Beard, então com 24 anos, já tinha passado longas temporadas em África, aprendendo com experimentados caçadores coloniais e com pisteiros locais, como Galo-Galo Guyu, de quem disse: «Observá-lo foi a minha aprendizagem no mato».
Como a sua mentora, também ele tinha adquirido um pedaço de savana com vista para as Colinas de Ngnong – Hog Ranch. A propriedade de 18 hectares, a 20 quilómetros de Nairobi, era ocasionalmente visitada por animais selvagens.
Além de caçar elefantes, crocodilos, hipopótamos e outros grandes mamíferos, nos seus safaris africanos Beard ia disparando a sua máquina fotográfica, resultando daí o livro The End of the Game, publicado em 1965, e que de imediato lhe granjeou uma sólida reputação como fotógrafo. O pintor Francis Bacon foi um dos muitos que ficaram fascinados com as imagens a preto e branco de grandes manadas de paquidermes mas também de animais em decomposição.
Foi ainda na capital do Quénia que Beard conheceu a sua primeira mulher, Minnie Cushing, uma americana de boas famílias. «Em pouco tempo tornaram-se o casal-sensação de Nairobi, ‘Tarzan e Jane’, como foi descrito por um amigo», escreve Graham Boynton na biografia Wild – The Life of Peter Beard.
O casamento não durou muito. E, novamente solteiro, Beard regressou à vida boémia em Nova Iorque – mas não sem antes trazer de África as fotografias de uma outra beldade, Iman, a futura Sr.ª Bowie.
A lista de amantes de Peter Beard é interminável.
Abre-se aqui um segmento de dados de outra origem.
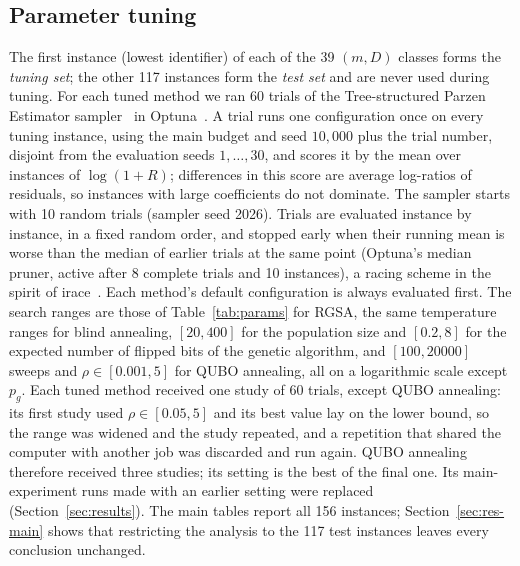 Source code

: \documentclass[pdflatex,sn-mathphys-num]{sn-jnl}
\theoremstyle{thmstyleone}
\theoremstyle{thmstylethree}
\begin{document}
\subsection{Parameter tuning}\label{sec:tuning}
The first instance (lowest identifier) of each of the 39 $(m,D)$ classes forms the \emph{tuning set}; the other 117 instances form the \emph{test set} and are never used during tuning. For each tuned method we ran 60 trials of the Tree-structured Parzen Estimator sampler~\cite{bergstra2011} in Optuna~\cite{akiba2019}. A trial runs one configuration once on every tuning instance, using the main budget and seed $10{,}000$ plus the trial number, disjoint from the evaluation seeds $1,\dots,30$, and scores it by the mean over instances of $\log(1+R)$; differences in this score are average log-ratios of residuals, so instances with large coefficients do not dominate. The sampler starts with 10 random trials (sampler seed 2026). Trials are evaluated instance by instance, in a fixed random order, and stopped early when their running mean is worse than the median of earlier trials at the same point (Optuna's median pruner, active after 8 complete trials and 10 instances), a racing scheme in the spirit of irace~\cite{lopezibanez2016}. Each method's default configuration is always evaluated first. The search ranges are those of Table~\ref{tab:params} for RGSA, the same temperature ranges for blind annealing, $[20,400]$ for the population size and $[0.2,8]$ for the expected number of flipped bits of the genetic algorithm, and $[100,20000]$ sweeps and $\rho\in[0.001,5]$ for QUBO annealing, all on a logarithmic scale except $p_g$. Each tuned method received one study of 60 trials, except QUBO annealing: its first study used $\rho\in[0.05,5]$ and its best value lay on the lower bound, so the range was widened and the study repeated, and a repetition that shared the computer with another job was discarded and run again. QUBO annealing therefore received three studies; its setting is the best of the final one. Its main-experiment runs made with an earlier setting were replaced (Section~\ref{sec:results}). The main tables report all 156 instances; Section~\ref{sec:res-main} shows that restricting the analysis to the 117 test instances leaves every conclusion unchanged.
\end{document}
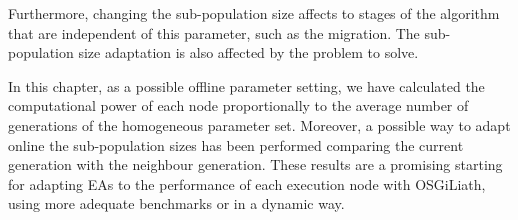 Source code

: Furthermore, changing the sub-population size affects to stages
of the algorithm that are independent of this parameter, such as
the migration. The sub-population size adaptation is also affected by the problem to solve.

In this chapter, as a possible offline parameter setting, we have calculated the computational power of each node proportionally 
to the average number of generations of the homogeneous parameter set. Moreover, a possible way to adapt 
online the sub-population sizes has been performed comparing the current generation with
 the neighbour generation. These results are a promising starting for adapting EAs to the
performance of each execution node with OSGiLiath, using more adequate benchmarks or in a dynamic way.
Bem-parecido «como uma estrela de Hollywood dos anos 50 e vestido como um mendigo, o que só aumentava o seu encanto», forte como um touro, amigo de Warhol, Mick Jaegger e das irmãs Bouvier, com fascinantes histórias de África para contar, o poder de atração de Beard era quase irresistível.
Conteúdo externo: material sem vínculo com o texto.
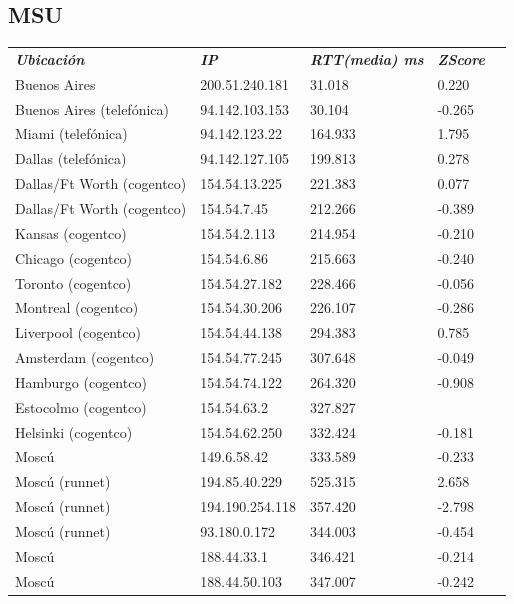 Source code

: \newpage

\subsection{MSU}

\begin{center}
\begin{tabular}{lllll}

	\textit{\textbf{Ubicaci\'on}}	&	\textit{\textbf{IP}}	&	\textit{\textbf{RTT(media) ms}}	&	\textit{\textbf{ZScore}}	\\
	Buenos Aires			&	200.51.240.181	&	31.018	&	0.220	\\
	Buenos Aires (telef\'onica)	&	94.142.103.153	&	30.104	&	-0.265	\\
	\intercontinental
	Miami (telef\'onica)		&	94.142.123.22	&	164.933	&	1.795	\\
	Dallas (telef\'onica)		&	94.142.127.105	&	199.813	&	0.278	\\
	Dallas/Ft Worth (cogentco)	&	154.54.13.225	&	221.383	&	0.077	\\
	Dallas/Ft Worth (cogentco)	&	154.54.7.45	&	212.266	&	-0.389	\\
	Kansas (cogentco)		&	154.54.2.113	&	214.954	&	-0.210	\\
	Chicago (cogentco)		&	154.54.6.86	&	215.663	&	-0.240	\\
	Toronto (cogentco)		&	154.54.27.182	&	228.466	&	-0.056	\\
	Montreal (cogentco)		&	154.54.30.206	&	226.107	&	-0.286	\\
	\intercontinental
	Liverpool (cogentco)		&	154.54.44.138	&	294.383	&	0.785	\\
	Amsterdam (cogentco)		&	154.54.77.245	&	307.648	&	-0.049	\\
	Hamburgo (cogentco)		&	154.54.74.122	&	264.320	&	-0.908	\\
	Estocolmo (cogentco)		&	154.54.63.2	&	327.827	&	\highestcontinental 0.713	\\
	Helsinki (cogentco)		&	154.54.62.250	&	332.424	&	-0.181	\\
	Mosc\'u				&	149.6.58.42	&	333.589	&	-0.233	\\
	Mosc\'u (runnet)		&	194.85.40.229	&	525.315	&	2.658	\\
	Mosc\'u (runnet)		&	194.190.254.118	&	357.420	&	-2.798	\\
	Mosc\'u (runnet)		&	93.180.0.172	&	344.003	&	-0.454	\\
	Mosc\'u				&	188.44.33.1	&	346.421	&	-0.214	\\
	Mosc\'u				&	188.44.50.103	&	347.007	&	-0.242	\\

\end{tabular}
\end{center}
O seu segundo casamento foi com Cheryl Tiegs, a primeira supermodelo americana, capa da Time e da Sports Illustrated, o que evidentemente não o impediu de ir mantendo relações com outras mulheres.
A união acabou de forma desastrosa. «Cheryl deu instruções aos advogados de divórcio e começou a destruir tudo o que a ligasse ao marido», escreve Boynton. «Começou com uma purga de quatro dias no arquivo fotográfico dele […]. Chegou com a sua assistente, Barbara Shapiro, e um X-ato». «Ficaram no meu escritório durante dois dias», contaria o agente, «e o meu trabalho era garantir que ela não incendiava o arquivo de Peter. […] Foi um processo horrível, ela estava muito amargurada. Era uma raiva monstruosa».
Uma raiva proporcional às paixões que Beard ia despertando por onde passava. A sua vida repartia-se entre Nova Iorque, Londres, Paris, o Sul de França e o seu rancho em Nairobi. Foi na metrópole africana que conheceu a sua terceira e última mulher, a enigmática Nejma. Logo na noite em que se conheceram dormiram juntos. Havia apenas um pequeno obstáculo:a família dela, rigorosa seguidora do Islão, opôs-se terminantemente e fechou-a em casa. Com a ajuda de um grupo de amigos, Beard decidiu resgatá-la. A descrição é hilariante. «Aproximaram-se sorrateiramente da moradia numa noite escura de Nairobi e encostaram a escada ao muro. Segundo Rufus-Isaaks [um dos amigos], Peter Beard tinha fumado o seu tradicional charro de marijuana e não estava em condições de subir a escada. Assim, enquanto ele se apoiava despreocupadamente no muro, coube a Willie Purcell, um homem com uma só perna, subir a escada e trazer Nejma para a liberdade».
Beard havia de pagar bem cara esta transgressão. Ele, que tinha de mão beijada as mulheres mais bonitas do mundo, acabaria por ficar com esta filha de um juiz afegão, mal-encarada e autoritária, que lhe faria a vida num inferno. Por uma irónica reviravolta do destino, com esta ação de libertação, Peter Beard, o bom selvagem, ia finalmente ser domado.